Les derniers sondages de la campagne, publiés vendredi, créditent le PS du Premier ministre sortant José Socrates d'une avance de huit points sur les sociaux-démocrates de centre-droit de Manuela Ferreira Leite, alors que les deux formations étaient au coude-à-coude il y a moins de deux semaines.

Avec 38 à 38,8% des intentions de vote contre 29,1 à 30% pour le Parti social-démocrate (PSD), le PS obtiendrait 100 députés sur 230 à l'Assemblée, au lieu de 121 actuellement. Ensemble, les deux formations de droite, PSD et CDS-PP, compteraient seulement 95 élus.

Refusant de céder à l'euphorie, José Socrates a souligné à l'occasion d'un meeting qu'"aucun sondage ne gagne les élections" tandis que sa rivale du PSD se disait "peu préoccupée", rappelant que les instituts de sondage n'avaient pas prévu la victoire des sociaux-démocrates aux européennes.

Toutefois, les commentateurs soulignaient vendredi la grande convergence des derniers sondages, donnant tous sans exception la victoire au PS.

"Le PS n'est pas très loin de pouvoir reconduire sa majorité absolue, ce qui il y a encore une semaine paraissait hautement improbable", soulignait même dans un éditorial Luis Queiros, de l'institut de sondage Marktest.

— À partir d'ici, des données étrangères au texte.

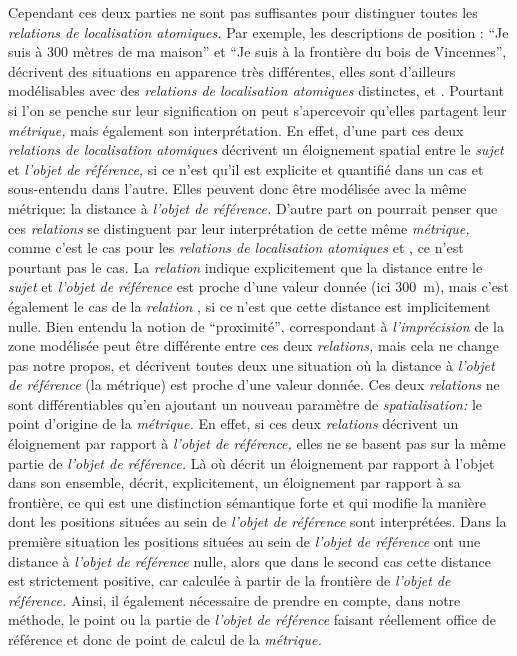 Cependant ces deux parties ne sont pas suffisantes pour distinguer
toutes les \emph{relations de localisation atomiques.} Par exemple,
les descriptions de position : \enquote{Je suis à 300 mètres de ma
  maison} et \enquote{Je suis à la frontière du bois de Vincennes},
décrivent des situations en apparence très différentes, elles sont
d'ailleurs modélisables avec des \emph{relations de localisation
  atomiques} distinctes,  et
. Pourtant si l'on se penche sur leur
signification on peut s’apercevoir qu'elles partagent leur
\emph{métrique,} mais également son interprétation. En effet, d'une
part ces deux \emph{relations de localisation atomiques} décrivent un
éloignement spatial entre le \emph{sujet} et \emph{l'objet de
  référence,} si ce n'est qu'il est explicite et quantifié dans un cas
et sous-entendu dans l'autre. Elles peuvent donc être modélisée avec
la même métrique: la distance à \emph{l'objet de référence.} D'autre
part on pourrait penser que ces \emph{relations} se distinguent par
leur interprétation de cette même \emph{métrique,} comme c'est le cas
pour les \emph{relations de localisation atomiques}
 et , ce n'est pourtant
pas le cas. La \emph{relation} 
indique explicitement que la distance entre le \emph{sujet} et
\emph{l'objet de référence} est proche d'une valeur donnée (ici
\SI{300}{\meter}), mais c'est également le cas de la \emph{relation}
, si ce n'est que cette distance est
implicitement nulle. Bien entendu la notion de \enquote{proximité},
correspondant à \emph{l'imprécision} de la zone modélisée peut être
différente entre ces deux \emph{relations,} mais cela ne change pas
notre propos,  et
 décrivent toutes deux une situation
où la distance à \emph{l'objet de référence} (\ie la métrique) est
proche d'une valeur donnée. Ces deux \emph{relations} ne sont
différentiables qu'en ajoutant un nouveau paramètre de
\emph{spatialisation:} le point d'origine de la \emph{métrique.} En
effet, si ces deux \emph{relations} décrivent un éloignement par
rapport à \emph{l'objet de référence,} elles ne se basent pas sur la
même partie de \emph{l'objet de référence.} Là où
 décrit un éloignement par rapport à
l'objet dans son ensemble,  décrit,
explicitement, un éloignement par rapport à sa frontière, ce qui est
une distinction sémantique forte et qui modifie la manière dont les
positions situées au sein de \emph{l'objet de référence} sont
interprétées. Dans la première situation les positions situées au sein
de \emph{l'objet de référence} ont une distance à \emph{l'objet de
  référence} nulle, alors que dans le second cas cette distance est
strictement positive, car calculée à partir de la frontière de
\emph{l'objet de référence.} Ainsi, il également nécessaire de prendre
en compte, dans notre méthode, le point ou la partie de \emph{l'objet
  de référence} faisant réellement office de référence et donc de
point de calcul de la \emph{métrique.}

Selon le politologue Antonio Costa Pinto, "un certain électorat hésitant a fini par revenir vers le PS, en particulier ceux qui avaient voulu punir Socrates aux européennes ou qui se sont abstenus".

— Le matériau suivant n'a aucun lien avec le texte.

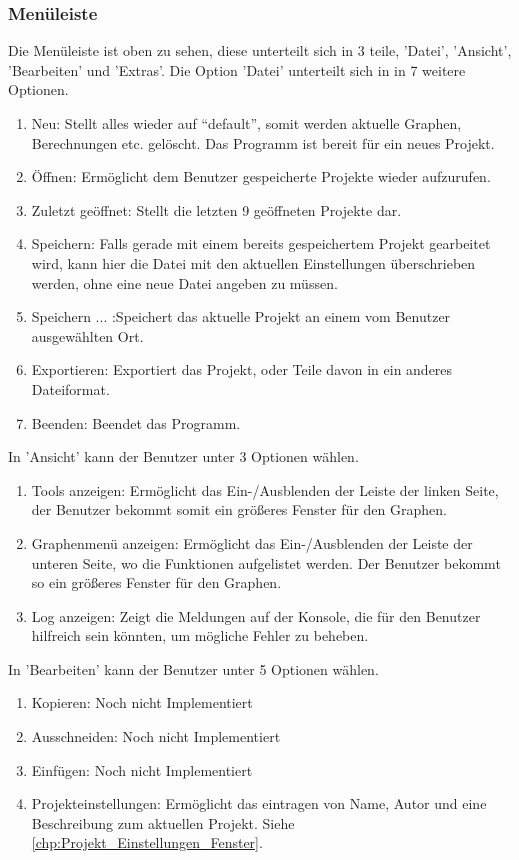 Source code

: \documentclass{scrartcl}
\begin{document}
\subsubsection{Men\"uleiste}
Die Men\"uleiste ist oben zu sehen, diese unterteilt sich in 3 teile, 'Datei', 'Ansicht', 'Bearbeiten' und 'Extras'.
Die Option 'Datei' unterteilt sich in in 7 weitere Optionen.
\begin{enumerate}
 \item Neu: Stellt alles wieder auf ``default'', somit werden aktuelle Graphen, Berechnungen etc. gel\"oscht. Das Programm ist bereit f\"ur ein neues Projekt.
 \item \"Offnen: Erm\"oglicht dem Benutzer gespeicherte Projekte wieder aufzurufen.
 \item Zuletzt ge\"offnet: Stellt die letzten 9 ge\"offneten Projekte dar.
 \item Speichern: Falls gerade mit einem bereits gespeichertem Projekt gearbeitet wird, kann hier die Datei mit den aktuellen Einstellungen \"uberschrieben werden, ohne eine neue Datei angeben zu m\"ussen.
 \item Speichern ... :Speichert das aktuelle Projekt an einem vom Benutzer ausgew\"ahlten Ort.
 \item Exportieren: Exportiert das Projekt, oder Teile davon in ein anderes Dateiformat.
 \item Beenden: Beendet das Programm.
\newpage
\end{enumerate}
In 'Ansicht' kann der Benutzer unter 3 Optionen w\"ahlen.
\begin{enumerate}
 \item Tools anzeigen: Erm\"oglicht das Ein-/Ausblenden der Leiste der linken Seite, der Benutzer bekommt somit ein gr\"o\ss{}eres Fenster f\"ur den Graphen.
 \item Graphenmen\"u anzeigen: Erm\"oglicht das Ein-/Ausblenden der Leiste der unteren Seite, wo die Funktionen aufgelistet werden. Der Benutzer bekommt so ein gr\"o\ss{}eres Fenster f\"ur den Graphen.
 \item Log anzeigen: Zeigt die Meldungen auf der Konsole, die f\"ur den Benutzer hilfreich sein k\"onnten, um m\"ogliche Fehler zu beheben.
\end{enumerate}
In 'Bearbeiten' kann der Benutzer unter 5 Optionen w\"ahlen.
\begin{enumerate}
 \item Kopieren: Noch nicht Implementiert
 \item Ausschneiden: Noch nicht Implementiert
 \item Einf\"ugen: Noch nicht Implementiert
 \item Projekteinstellungen: Erm\"oglicht das eintragen von Name, Autor und eine Beschreibung zum aktuellen Projekt. Siehe  \ref{chp:Projekt_Einstellungen_Fenster}.
\end{enumerate}
\end{document}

En outre, "Ferreira Leite, en misant toute sa stratégie sur la critique du gouvernement sans propositions alternatives, n'a pas réussi à mobiliser l'électorat", a déclaré M. Costa Pinto à l'AFP.

Tout au long de la campagne, José Socrates, partisan d'un socialisme réformiste et pragmatique, s'est attaché à ancrer son discours à gauche, se présentant comme l'unique recours contre la droite, pour tenter de contrer la forte progression attendue du Bloc de Gauche.

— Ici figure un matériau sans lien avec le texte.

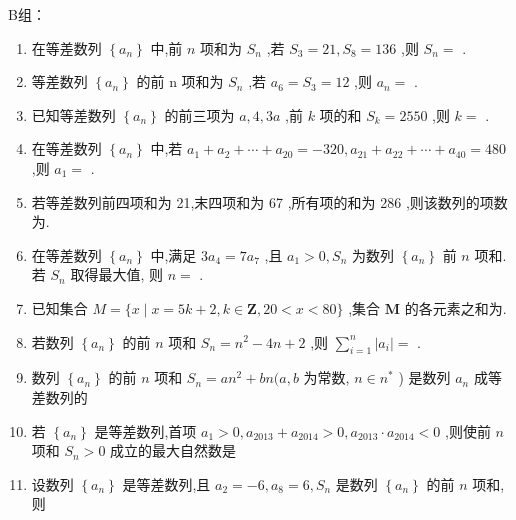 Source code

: B组：
\begin{enumerate}
    \item 在等差数列 $\left\{  {a}_{n}\right\}$ 中,前 $n$ 项和为 ${S}_{n}$ ,若 ${S}_{3} = {21},{S}_{8} = {136}$ ,则 ${S}_{n} =$ .
    \item 等差数列 $\left\{  {a}_{n}\right\}$ 的前 $\mathrm{n}$ 项和为 $S_{n}$ ,若 $a_6 = S_3 = {12}$ ,则 ${a}_{n} =$ .
    \item 已知等差数列 $\left\{  {a}_{n}\right\}$ 的前三项为 $a,4,{3a}$ ,前 $k$ 项的和 ${S}_{k} = {2550}$ ,则 $k =$ .
    \item 在等差数列 $\left\{  {a}_{n}\right\}$ 中,若 ${a}_{1} + {a}_{2} + \cdots  + {a}_{20} =  - {320},{a}_{21} + {a}_{22} + \cdots  + {a}_{40} = {480}$ ,则 ${a}_{1} =$ .
    \item 若等差数列前四项和为 21,末四项和为 67 ,所有项的和为 286 ,则该数列的项数为.
    \item 在等差数列 $\left\{  {a}_{n}\right\}$ 中,满足 $3{a}_{4} = 7{a}_{7}$ ,且 ${a}_{1} > 0,{S}_{n}$ 为数列 $\left\{  {a}_{n}\right\}$ 前 $n$ 项和. 若 ${S}_{n}$ 取得最大值, 则 $n =$ .
    \item 已知集合 $M = \{ x \mid  x = 5k + 2, k \in  \mathbf{Z},{20} < x < {80}\}$ ,集合 $\mathbf{M}$ 的各元素之和为.
    
    \item 若数列 $\left\{  {a}_{n}\right\}$ 的前 $n$ 项和 $S_n = n^{2} - 4n + 2$ ,则 $\mathop{\sum }\limits_{{i = 1}}^{n}\left| {a}_{i}\right|  =$ .
    
    \item 数列 $\left\{  {a}_{n}\right\}$ 的前 $n$ 项和 $S_n = a{n}^{2} + bn (a,b$ 为常数, $n \in  {n}^{ * }$ ) 是数列 $a_n$ 成等差数列的 

    \item 若 $\left\{  {a}_{n}\right\}$ 是等差数列,首项 $a_1 > 0,a_{2013} + a_{2014} > 0,a_{2013} \cdot a_{2014} < 0$ ,则使前 $n$ 项和 ${S}_{n} > 0$ 成立的最大自然数是 

    \item 设数列 $\left\{  {a}_{n}\right\}$ 是等差数列,且 ${a}_{2} =  - 6,{a}_{8} = 6,{S}_{n}$ 是数列 $\left\{  {a}_{n}\right\}$ 的前 $n$ 项和,则 


\end{enumerate}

Créditée en début de campagne de 14 voire 16% des intentions de vote, cette formation d'extrême gauche connaît un tassement dans les derniers sondages qui lui attribuent 9,4 à 11% des suffrages, ce qui en ferait la troisième force politique du pays.

Ces derniers jours, le Bloc a accentué ses attaques contre le Premier ministre sortant, qualifié de "libéral radical dangereux" par son dirigeant, le trotskiste Francisco Louça.

Le Bloc, comme les communistes et verts de la Coalition démocratique et unitaire (CDU), crédités d'environ 8% des intentions de vote, ont exclu toute alliance avec un éventuel gouvernement minoritaire socialiste.

"Le seul vote utile est le vote pour le Bloc de Gauche car il met fin à la majorité absolue", a assuré jeudi soir Francisco Louça, au cours d'une rencontre-débat avec des étudiants.

Craignant le retour de bâton de sondages trop favorables, les socialistes se gardaient cette fin de semaine de manifester leur enthousiasme, toute mention à une possible majorité absolue ayant été "proscrite" par l'état-major de campagne, selon plusieurs médias portugais.

"La consigne est au silence. La majorité absolue : on en rêve, mais on ne le dit pas...", résumait le Diario de Noticias.